Larsson first. Dugdale quite rightly notes the contrast between the 76th position on the list of The Girl who Played with Fire and Larsson’s dominance of the 2010 UK sales chart. This would actually suggest that readers liked the Millenium Trilogy so much that they wanted to buy it and keep it, rather than to borrow it and give it back. So ironically, it could well be the enormous ‘must have’ success of this crime series that has contributed to its lower position on the library chart. And (ahem), do such ‘lengthy heavy tomes’ really put libary readers off? The presence of Hilary Mantell’s doorstopper Wolf Hall at number 24 appears to suggest otherwise.
Larsson, of course, is a Euro-crime-writing phenomenon, whose world-wide sales were already in excess of 12 million by 2008. Other Euro-crime novels typically have a much bigger hill to climb before making it on to annual lists like these.

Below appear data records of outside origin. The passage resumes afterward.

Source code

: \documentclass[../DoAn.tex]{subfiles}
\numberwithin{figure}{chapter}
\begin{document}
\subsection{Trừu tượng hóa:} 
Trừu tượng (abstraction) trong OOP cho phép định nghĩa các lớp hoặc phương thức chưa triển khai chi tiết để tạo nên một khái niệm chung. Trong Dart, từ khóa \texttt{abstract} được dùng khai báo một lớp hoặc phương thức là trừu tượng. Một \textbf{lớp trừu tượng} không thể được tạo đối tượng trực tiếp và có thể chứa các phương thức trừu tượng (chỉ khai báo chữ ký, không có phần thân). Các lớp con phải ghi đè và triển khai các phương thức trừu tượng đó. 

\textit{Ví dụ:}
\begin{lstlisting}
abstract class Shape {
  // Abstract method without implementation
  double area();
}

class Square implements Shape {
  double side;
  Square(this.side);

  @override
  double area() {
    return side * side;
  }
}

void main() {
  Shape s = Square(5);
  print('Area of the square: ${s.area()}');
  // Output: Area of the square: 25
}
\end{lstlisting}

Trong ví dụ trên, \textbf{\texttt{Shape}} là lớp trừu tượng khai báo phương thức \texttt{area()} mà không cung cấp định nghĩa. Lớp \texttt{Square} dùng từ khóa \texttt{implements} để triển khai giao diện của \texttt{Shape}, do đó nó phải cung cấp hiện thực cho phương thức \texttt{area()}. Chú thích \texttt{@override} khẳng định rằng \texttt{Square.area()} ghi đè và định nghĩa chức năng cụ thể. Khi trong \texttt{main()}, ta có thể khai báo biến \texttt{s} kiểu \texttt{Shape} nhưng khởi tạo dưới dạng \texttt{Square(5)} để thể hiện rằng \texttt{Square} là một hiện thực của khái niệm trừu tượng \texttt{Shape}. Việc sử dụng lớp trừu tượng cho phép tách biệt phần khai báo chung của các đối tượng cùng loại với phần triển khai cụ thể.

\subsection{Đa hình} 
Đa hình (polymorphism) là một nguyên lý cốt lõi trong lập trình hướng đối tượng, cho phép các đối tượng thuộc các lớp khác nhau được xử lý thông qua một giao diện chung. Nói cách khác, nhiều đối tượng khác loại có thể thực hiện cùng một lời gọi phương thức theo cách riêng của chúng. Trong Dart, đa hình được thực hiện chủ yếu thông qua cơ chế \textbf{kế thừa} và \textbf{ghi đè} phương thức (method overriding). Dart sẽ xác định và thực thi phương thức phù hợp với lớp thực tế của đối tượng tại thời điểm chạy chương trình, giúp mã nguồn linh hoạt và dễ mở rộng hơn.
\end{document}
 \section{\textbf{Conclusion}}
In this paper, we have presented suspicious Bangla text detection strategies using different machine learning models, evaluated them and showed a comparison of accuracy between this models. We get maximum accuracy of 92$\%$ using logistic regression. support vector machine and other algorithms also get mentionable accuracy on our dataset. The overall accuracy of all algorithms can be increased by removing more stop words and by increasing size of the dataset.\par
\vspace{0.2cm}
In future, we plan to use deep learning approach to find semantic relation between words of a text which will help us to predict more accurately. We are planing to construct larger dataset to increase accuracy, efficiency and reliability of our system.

Firstly, European crime fiction has to be ‘found’ and translated by a sympathetic publisher like Maclehose. Only a modest selection make it. It’s inevitable, therefore, that the sales and borrowing figures for Euro-crime will reflect the smaller number of Euro-crime novels that are in print compared with those produced for the massive Anglo-American market. Given this, it’s hardly surprising that only the truly big hitters like Larsson manage inclusion in the top 100.
I’d accept that publishers sometimes have a challenging time convincing a readership reared on a largely British and American cultural diet that European fiction – crime or otherwise – is worth reading. But I’m wondering if the recent surge of Euro-crime dramas on BBC4 is beginning to shift the perceptions of a more mainstream audience towards ‘foreign’ imports. The incredibly positive reaction to the Danish series The Killing is a case in point. One interesting observation from a couple of viewers has been how surprised they are to be enjoying a subtitled programme so much. So perhaps the success of quality foreign-language crime series like this will turn more people on to the wealth of excellent European crime fiction and TV out there. I really do hope that this is the case.
Thanks for this Mrs P, I also saw the article and thought it should be subjected to some further investigation (sic). I wonder if Larsson borrowings suffer less from the length but rather from its status as a series that you have to read in the right order to really enjoy – I can see how that might also get in the way of people requesting it from their library. At my local I have never seen more than one of the three books on the shelves at any one time!
Thanks, Cavershamragu – yes, I think those are very valid points. Availability has to be a key issue. I’m sure there are all sorts of hidden factors that shape the way the lists turn out, and these should ideally be acknowledged.